Tuesday, July 10, 2012

Mapping Marble -- or losing them (added to 7/11/12)

As I have mentioned, NPS Land and Resources just finished working for over two years on trying to get the congressional boundary of Grand Canyon National park correct. I emphasize the adjective, because NPS does not care where the boundary really is, only where the legislative process put it or fantasized that it might be put or where some superintendent or solicitor put it. And lots of the line that they drew is pretty accurate. There are some howlers, like west of Andrus-Parashant canyons and south of Pearce Canyon. There are some interpretations I disagree with; rim locations can be tricky.
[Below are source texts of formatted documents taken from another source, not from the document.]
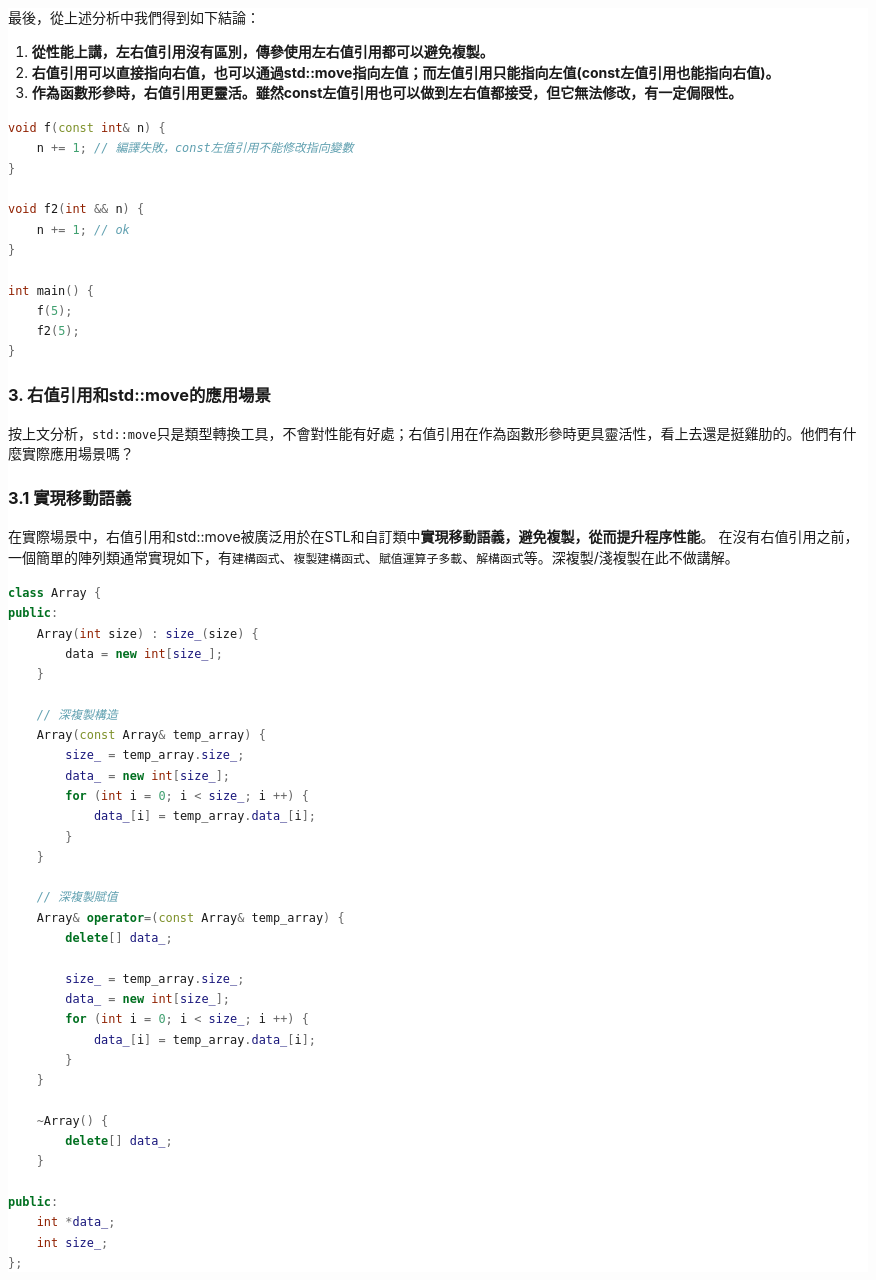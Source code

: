 最後，從上述分析中我們得到如下結論：

1. **從性能上講，左右值引用沒有區別，傳參使用左右值引用都可以避免複製。**
2. **右值引用可以直接指向右值，也可以通過std::move指向左值；而左值引用只能指向左值(const左值引用也能指向右值)。**
3. **作為函數形參時，右值引用更靈活。雖然const左值引用也可以做到左右值都接受，但它無法修改，有一定侷限性。**

```cpp
void f(const int& n) {
    n += 1; // 編譯失敗，const左值引用不能修改指向變數
}

void f2(int && n) {
    n += 1; // ok
}

int main() {
    f(5);
    f2(5);
}
```

### **3. 右值引用和std::move的應用場景**

按上文分析，`std::move`只是類型轉換工具，不會對性能有好處；右值引用在作為函數形參時更具靈活性，看上去還是挺雞肋的。他們有什麼實際應用場景嗎？

### **3.1 實現移動語義**

在實際場景中，右值引用和std::move被廣泛用於在STL和自訂類中**實現移動語義，避免複製，從而提升程序性能**。 在沒有右值引用之前，一個簡單的陣列類通常實現如下，有`建構函式`、`複製建構函式`、`賦值運算子多載`、`解構函式`等。深複製/淺複製在此不做講解。

```cpp
class Array {
public:
    Array(int size) : size_(size) {
        data = new int[size_];
    }
     
    // 深複製構造
    Array(const Array& temp_array) {
        size_ = temp_array.size_;
        data_ = new int[size_];
        for (int i = 0; i < size_; i ++) {
            data_[i] = temp_array.data_[i];
        }
    }
     
    // 深複製賦值
    Array& operator=(const Array& temp_array) {
        delete[] data_;
 
        size_ = temp_array.size_;
        data_ = new int[size_];
        for (int i = 0; i < size_; i ++) {
            data_[i] = temp_array.data_[i];
        }
    }
 
    ~Array() {
        delete[] data_;
    }
 
public:
    int *data_;
    int size_;
};
```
However, these probably do not really matter, since much of such "judgmental" line-drawing is between the Park and the Lake Mead NRA section of the Grand Canyon - Parashant National Monument (which when we get smart again will be added to the Park anyway, and now does have some appropriate recognition and protection).

Matters are more serious, far more serious, when the Colorado is the boundary, as it is upstream from the junction with the Little Colorado and along the northern boundary of the Hualapai Reservation. In the case of the latter, then GCNP superintendent Stitt, in early 1975 just decided on his own that the Park went up the bank to the historic high water mark. A stupid move, and one contrary to the intent of the 1975 GCNP Act's Senate sponsor, Barry Goldwater. However, two obedient solicitors twisted around and claimed that the superintendent was correct, thereby insuring the Hualapai will always have a festering sore spot to inflame their passions with. 

And then we get to Marble Canyon. Or more accurately, the Grand Canyon from the Paria down to the junction with the Little Colorado (LCR). Which is Marble plus what some maps call the Desert Facade--the cliffs above the river where the Canyon hugely widens, from Nankoeap to the LCR. Now, the NPS Cartographer did not have a problem with the Marble+ boundary. The 1975 Act is very clear about setting the (proposed) boundary on the east side on the rim. The fact that the Navajo have to concur and havent (and wont??) is of no matter. That the boundary is subject to "valid existing rights under the Navajo Boundary Act of 1934" is of no matter. Congress put the (proposed) boundary on the rim, and so that is where NPS puts it. Without, by the way, labelling it as "proposed". Im glad that mappers do not use the same convention when they draw highway maps; trying to drive on a (proposed) interstate could get bumpy. 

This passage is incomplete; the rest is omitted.